(Records drawn from a dataset)
»»
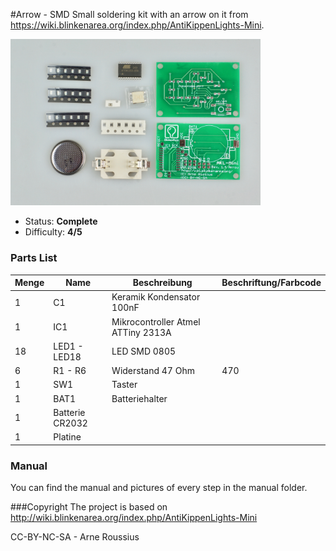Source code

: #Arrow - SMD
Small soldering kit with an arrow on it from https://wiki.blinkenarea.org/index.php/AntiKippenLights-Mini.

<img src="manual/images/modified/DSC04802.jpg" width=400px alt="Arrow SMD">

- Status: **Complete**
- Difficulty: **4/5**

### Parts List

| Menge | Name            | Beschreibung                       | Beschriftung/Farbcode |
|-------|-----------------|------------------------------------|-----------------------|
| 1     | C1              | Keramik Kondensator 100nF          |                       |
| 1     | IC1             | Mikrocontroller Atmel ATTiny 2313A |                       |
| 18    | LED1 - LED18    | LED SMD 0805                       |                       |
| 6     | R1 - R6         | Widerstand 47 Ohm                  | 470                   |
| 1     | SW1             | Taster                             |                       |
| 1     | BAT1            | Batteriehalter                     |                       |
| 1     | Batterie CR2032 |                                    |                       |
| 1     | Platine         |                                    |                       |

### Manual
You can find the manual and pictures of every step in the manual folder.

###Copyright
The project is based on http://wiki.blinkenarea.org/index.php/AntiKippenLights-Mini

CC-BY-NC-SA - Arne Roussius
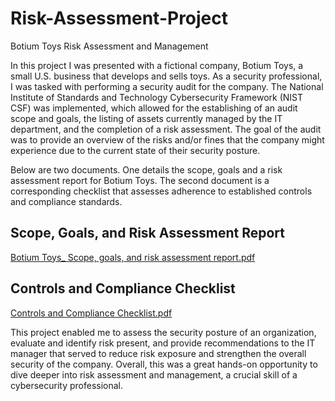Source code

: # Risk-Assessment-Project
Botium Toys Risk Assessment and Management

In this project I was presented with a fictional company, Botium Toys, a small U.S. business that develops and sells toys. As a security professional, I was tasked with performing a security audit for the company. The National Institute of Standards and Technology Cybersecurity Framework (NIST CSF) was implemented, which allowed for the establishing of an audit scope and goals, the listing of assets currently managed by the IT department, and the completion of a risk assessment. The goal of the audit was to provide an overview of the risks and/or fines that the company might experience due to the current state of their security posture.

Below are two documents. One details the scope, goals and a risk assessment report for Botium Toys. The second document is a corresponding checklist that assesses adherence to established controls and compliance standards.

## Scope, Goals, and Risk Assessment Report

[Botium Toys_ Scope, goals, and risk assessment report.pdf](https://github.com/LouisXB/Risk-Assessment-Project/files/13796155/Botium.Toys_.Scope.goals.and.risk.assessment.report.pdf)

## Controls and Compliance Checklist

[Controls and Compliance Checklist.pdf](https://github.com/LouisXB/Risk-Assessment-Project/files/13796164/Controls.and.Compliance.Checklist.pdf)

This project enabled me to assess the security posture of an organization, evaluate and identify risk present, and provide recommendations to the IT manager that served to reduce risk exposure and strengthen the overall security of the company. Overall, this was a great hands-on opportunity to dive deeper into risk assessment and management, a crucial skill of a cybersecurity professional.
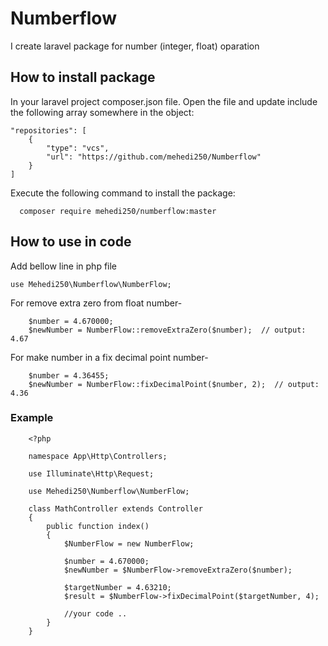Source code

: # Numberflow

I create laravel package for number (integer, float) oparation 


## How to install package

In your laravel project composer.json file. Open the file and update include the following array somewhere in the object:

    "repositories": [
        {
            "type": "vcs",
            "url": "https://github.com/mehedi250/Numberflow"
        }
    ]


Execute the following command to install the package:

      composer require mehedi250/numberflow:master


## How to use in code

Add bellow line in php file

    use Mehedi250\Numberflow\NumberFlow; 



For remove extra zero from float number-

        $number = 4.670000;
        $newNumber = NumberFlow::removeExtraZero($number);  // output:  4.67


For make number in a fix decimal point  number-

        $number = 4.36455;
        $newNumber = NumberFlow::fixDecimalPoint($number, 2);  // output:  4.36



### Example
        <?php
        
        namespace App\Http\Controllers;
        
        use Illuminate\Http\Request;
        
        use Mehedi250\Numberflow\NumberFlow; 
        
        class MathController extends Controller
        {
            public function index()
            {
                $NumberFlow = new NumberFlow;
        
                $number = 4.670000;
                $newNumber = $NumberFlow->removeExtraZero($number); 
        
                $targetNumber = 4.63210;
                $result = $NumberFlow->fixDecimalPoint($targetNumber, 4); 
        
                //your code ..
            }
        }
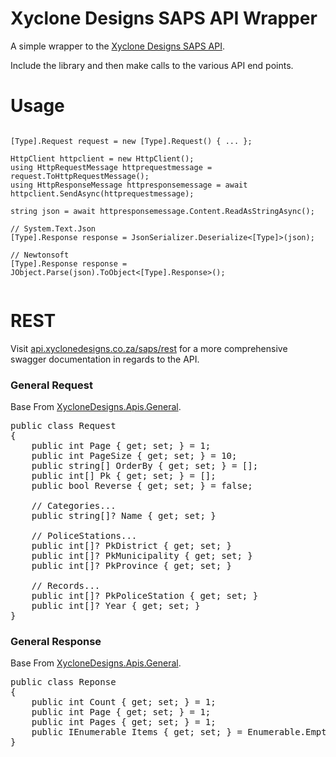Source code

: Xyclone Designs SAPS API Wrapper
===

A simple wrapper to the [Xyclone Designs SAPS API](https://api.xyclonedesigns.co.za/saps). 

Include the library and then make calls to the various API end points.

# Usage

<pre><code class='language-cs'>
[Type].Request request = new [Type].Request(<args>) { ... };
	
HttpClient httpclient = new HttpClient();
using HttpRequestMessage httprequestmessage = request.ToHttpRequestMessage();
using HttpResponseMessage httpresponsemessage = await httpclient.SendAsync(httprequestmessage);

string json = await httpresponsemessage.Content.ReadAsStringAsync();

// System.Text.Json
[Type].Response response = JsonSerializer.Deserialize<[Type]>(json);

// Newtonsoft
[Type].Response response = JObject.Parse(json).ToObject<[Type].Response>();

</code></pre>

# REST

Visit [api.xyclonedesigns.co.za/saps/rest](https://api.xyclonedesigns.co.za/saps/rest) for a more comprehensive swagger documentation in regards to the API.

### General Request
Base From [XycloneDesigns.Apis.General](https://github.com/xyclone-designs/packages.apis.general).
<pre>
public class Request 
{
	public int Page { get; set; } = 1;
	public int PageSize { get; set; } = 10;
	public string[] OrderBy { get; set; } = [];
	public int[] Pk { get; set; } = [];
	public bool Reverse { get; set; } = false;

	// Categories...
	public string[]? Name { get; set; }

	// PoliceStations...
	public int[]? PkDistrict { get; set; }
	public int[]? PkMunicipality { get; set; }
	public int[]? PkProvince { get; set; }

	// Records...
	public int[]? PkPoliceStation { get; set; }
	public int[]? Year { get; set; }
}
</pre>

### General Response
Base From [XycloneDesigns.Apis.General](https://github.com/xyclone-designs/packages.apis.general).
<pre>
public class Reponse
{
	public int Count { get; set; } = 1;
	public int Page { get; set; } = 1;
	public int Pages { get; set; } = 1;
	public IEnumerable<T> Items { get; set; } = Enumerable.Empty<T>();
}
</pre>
««
If a line above contains the word "laravel", list it.

I create laravel package for number (integer, float) oparation 
In your laravel project composer.json file. Open the file and update include the following array somewhere in the object:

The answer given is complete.